Results and Discussion
M. vaginatus releases a broad range of metabolites
To assess metabolite release by the primary producer, M. vaginatus was cultured in minimal BG-11 medium and the cell extract, as well as spent medium were analysed by liquid chromatography—mass spectrometry (LC−MS). A broad range of metabolites was detected in both cell extracts and spent media, with only a small number of metabolites detected exclusively in the cell extract (Fig. 2a). Photoautotrophs are known to release metabolites41,42 though the breadth of metabolites released by the M. vaginatus greatly exceeds what we observed in our previous study of a unicellular euryhaline cyanobacterium Synechococcus sp. PCC 7002 (Fig. 2b)41. The metabolites detected in M. vaginatus cell extract but not (or detected at negligible levels) in the corresponding spent media include citrulline, mercaptohistidine betaine and a dihexose (Fig. 2a). This suggests that this metabolite release is not due to cell lysis as all intracellular metabolites would be expected in the spent media as well. While we cannot discriminate between leakage versus specific transport, ecologically, Microcoleus occupies a structured (soil) environment and may benefit from cross-feeding sympatric microbes versus the euryhaline Synechococcus sp.

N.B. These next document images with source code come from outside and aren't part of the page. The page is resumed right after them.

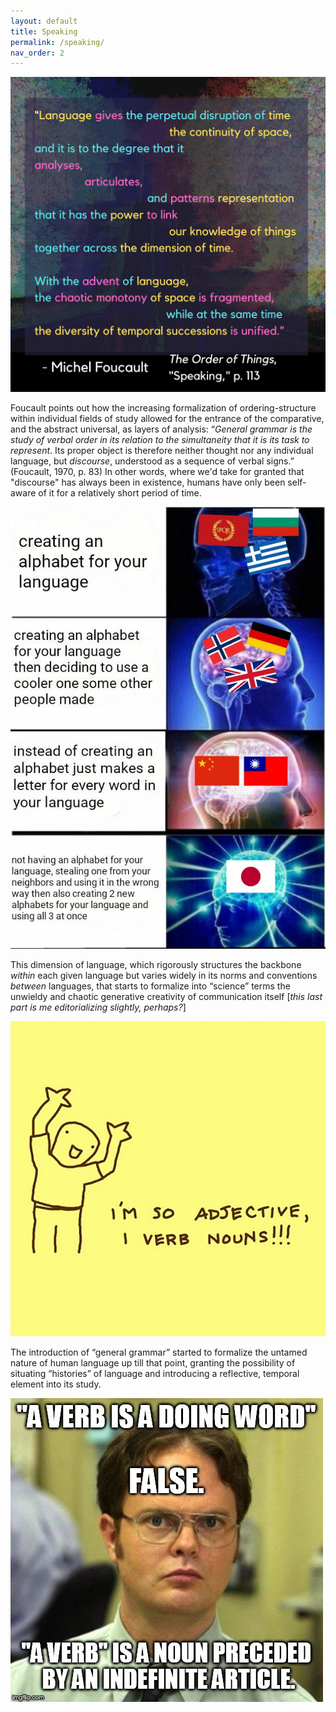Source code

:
 ```yaml
---
layout: default
title: Speaking
permalink: /speaking/
nav_order: 2
---
```


![Speaking](../graphics/toot_speaking_graphic.png)

Foucault points out how the increasing formalization of ordering-structure within individual fields of study allowed for the entrance of the comparative, and the abstract universal, as layers of analysis: “*General grammar is the study of verbal order in its relation to the simultaneity that it is its task to represent*. Its proper object is therefore neither thought nor any individual language, but *discourse*, understood as a sequence of verbal signs.” (Foucault, 1970, p. 83) In other words, where we'd take for granted that "discourse" has always been in existence, humans have only been self-aware of it for a relatively short period of time.

![option 1](../memes/languagesmeme.jpg)

This dimension of language, which rigorously structures the backbone *within* each given language but varies widely in its norms and conventions *between* languages, that starts to formalize into “science” terms the unwieldy and chaotic generative creativity of communication itself [*this last part is me editorializing slightly, perhaps?*]

![option 2](../memes/grammarmeme.jpg)

The introduction of “general grammar” started to formalize the untamed nature of human language up till that point, granting the possibility of situating “histories” of language and introducing a reflective, temporal element into its study.

![option 3](../memes/verbmeme.jpg)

Regardless of the mechanism, the harsh biocrust environment that includes rapid wetting and freezing would be expected to cause leakage and lysis. Given the abundance of M. vaginatus in the community36 these metabolites would represent a significant and richly varied resource for its neighbouring bacterial heterotrophs analogous to that seen in root zone (rhizosphere). Stimulation of such heterotrophs may result in the recruitment of bacteria with complementary functions (for example, heterotrophic nitrogen fixers) and may represent a strategy of M. vaginatus to outcompete diazotrophic cyanobacteria known to colonize later successional stages of biocrusts43,44.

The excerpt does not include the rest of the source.